→ **Task statement**:
Copy each line of the records that contains the word "fixing".

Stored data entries
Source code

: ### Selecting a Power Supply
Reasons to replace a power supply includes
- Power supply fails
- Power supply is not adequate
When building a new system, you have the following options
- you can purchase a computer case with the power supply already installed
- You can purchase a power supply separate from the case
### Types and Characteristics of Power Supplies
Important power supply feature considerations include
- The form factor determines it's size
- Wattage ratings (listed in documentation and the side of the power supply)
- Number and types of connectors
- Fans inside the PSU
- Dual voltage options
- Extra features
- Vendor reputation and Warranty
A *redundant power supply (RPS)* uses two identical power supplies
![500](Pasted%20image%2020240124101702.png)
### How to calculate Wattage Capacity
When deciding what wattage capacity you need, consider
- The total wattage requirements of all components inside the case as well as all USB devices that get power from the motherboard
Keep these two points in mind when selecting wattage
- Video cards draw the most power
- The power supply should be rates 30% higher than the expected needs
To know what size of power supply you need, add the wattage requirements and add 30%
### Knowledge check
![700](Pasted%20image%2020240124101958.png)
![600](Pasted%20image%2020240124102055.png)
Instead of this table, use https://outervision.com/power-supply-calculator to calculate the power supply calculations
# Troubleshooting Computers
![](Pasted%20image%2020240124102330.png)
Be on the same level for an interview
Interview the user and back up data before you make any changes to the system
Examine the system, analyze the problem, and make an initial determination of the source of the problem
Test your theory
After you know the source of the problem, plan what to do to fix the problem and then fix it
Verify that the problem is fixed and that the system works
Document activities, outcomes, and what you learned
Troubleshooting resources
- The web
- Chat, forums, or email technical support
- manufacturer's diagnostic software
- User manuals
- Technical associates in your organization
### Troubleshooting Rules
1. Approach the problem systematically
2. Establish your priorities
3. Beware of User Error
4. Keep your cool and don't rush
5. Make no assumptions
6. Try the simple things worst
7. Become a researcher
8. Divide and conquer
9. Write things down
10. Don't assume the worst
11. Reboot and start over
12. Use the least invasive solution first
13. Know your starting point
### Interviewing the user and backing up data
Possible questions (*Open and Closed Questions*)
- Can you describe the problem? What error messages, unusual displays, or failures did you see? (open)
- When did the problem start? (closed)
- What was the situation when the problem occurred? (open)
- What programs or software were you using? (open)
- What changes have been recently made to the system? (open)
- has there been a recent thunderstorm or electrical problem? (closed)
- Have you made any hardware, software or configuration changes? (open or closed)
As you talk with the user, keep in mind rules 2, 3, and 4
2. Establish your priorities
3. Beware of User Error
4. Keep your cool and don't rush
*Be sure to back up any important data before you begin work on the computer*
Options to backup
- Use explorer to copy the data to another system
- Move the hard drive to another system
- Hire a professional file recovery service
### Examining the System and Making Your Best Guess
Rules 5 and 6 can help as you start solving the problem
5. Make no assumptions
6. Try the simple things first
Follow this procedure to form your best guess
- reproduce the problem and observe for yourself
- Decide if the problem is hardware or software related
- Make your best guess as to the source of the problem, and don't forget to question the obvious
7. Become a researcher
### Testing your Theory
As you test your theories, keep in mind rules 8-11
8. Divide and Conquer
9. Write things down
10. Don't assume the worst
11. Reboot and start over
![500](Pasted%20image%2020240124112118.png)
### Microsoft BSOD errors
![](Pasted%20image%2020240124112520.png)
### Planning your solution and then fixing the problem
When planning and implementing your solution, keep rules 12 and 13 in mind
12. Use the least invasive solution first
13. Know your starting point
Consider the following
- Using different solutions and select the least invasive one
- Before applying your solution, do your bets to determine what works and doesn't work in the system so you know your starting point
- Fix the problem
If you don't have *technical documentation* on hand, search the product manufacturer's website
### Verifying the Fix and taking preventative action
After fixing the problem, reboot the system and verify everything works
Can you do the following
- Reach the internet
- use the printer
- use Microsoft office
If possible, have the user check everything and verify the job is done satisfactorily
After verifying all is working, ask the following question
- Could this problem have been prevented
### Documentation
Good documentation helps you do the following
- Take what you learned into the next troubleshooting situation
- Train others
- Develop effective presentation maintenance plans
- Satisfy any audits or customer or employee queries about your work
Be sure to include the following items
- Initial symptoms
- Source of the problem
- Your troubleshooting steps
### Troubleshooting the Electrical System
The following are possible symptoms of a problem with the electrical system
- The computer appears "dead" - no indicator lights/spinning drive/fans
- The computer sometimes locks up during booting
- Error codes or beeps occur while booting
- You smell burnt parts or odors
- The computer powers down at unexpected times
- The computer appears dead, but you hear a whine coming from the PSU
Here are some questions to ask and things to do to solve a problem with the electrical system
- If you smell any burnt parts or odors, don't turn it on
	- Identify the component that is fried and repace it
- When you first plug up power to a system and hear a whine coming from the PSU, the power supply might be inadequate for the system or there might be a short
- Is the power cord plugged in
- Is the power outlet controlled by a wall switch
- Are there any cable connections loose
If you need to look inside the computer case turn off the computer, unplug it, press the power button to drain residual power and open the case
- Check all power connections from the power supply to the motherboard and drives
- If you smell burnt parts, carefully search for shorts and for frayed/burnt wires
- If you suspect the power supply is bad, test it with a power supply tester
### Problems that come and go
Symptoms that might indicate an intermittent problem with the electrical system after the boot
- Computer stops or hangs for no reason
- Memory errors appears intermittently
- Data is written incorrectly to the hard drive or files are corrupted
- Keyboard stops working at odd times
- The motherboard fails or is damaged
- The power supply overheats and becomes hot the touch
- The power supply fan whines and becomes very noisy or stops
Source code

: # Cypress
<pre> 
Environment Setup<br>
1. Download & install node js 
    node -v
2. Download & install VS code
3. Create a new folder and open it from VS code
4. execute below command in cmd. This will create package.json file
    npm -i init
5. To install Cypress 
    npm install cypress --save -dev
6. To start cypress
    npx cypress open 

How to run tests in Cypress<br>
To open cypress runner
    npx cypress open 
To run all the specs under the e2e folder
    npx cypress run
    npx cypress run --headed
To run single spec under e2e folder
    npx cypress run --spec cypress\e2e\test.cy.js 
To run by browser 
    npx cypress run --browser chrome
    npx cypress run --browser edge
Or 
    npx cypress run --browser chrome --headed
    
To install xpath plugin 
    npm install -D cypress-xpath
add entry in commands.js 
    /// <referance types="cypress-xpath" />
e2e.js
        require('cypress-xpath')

→ **Expected answer**:
### Planning your solution and then fixing the problem
After fixing the problem, reboot the system and verify everything works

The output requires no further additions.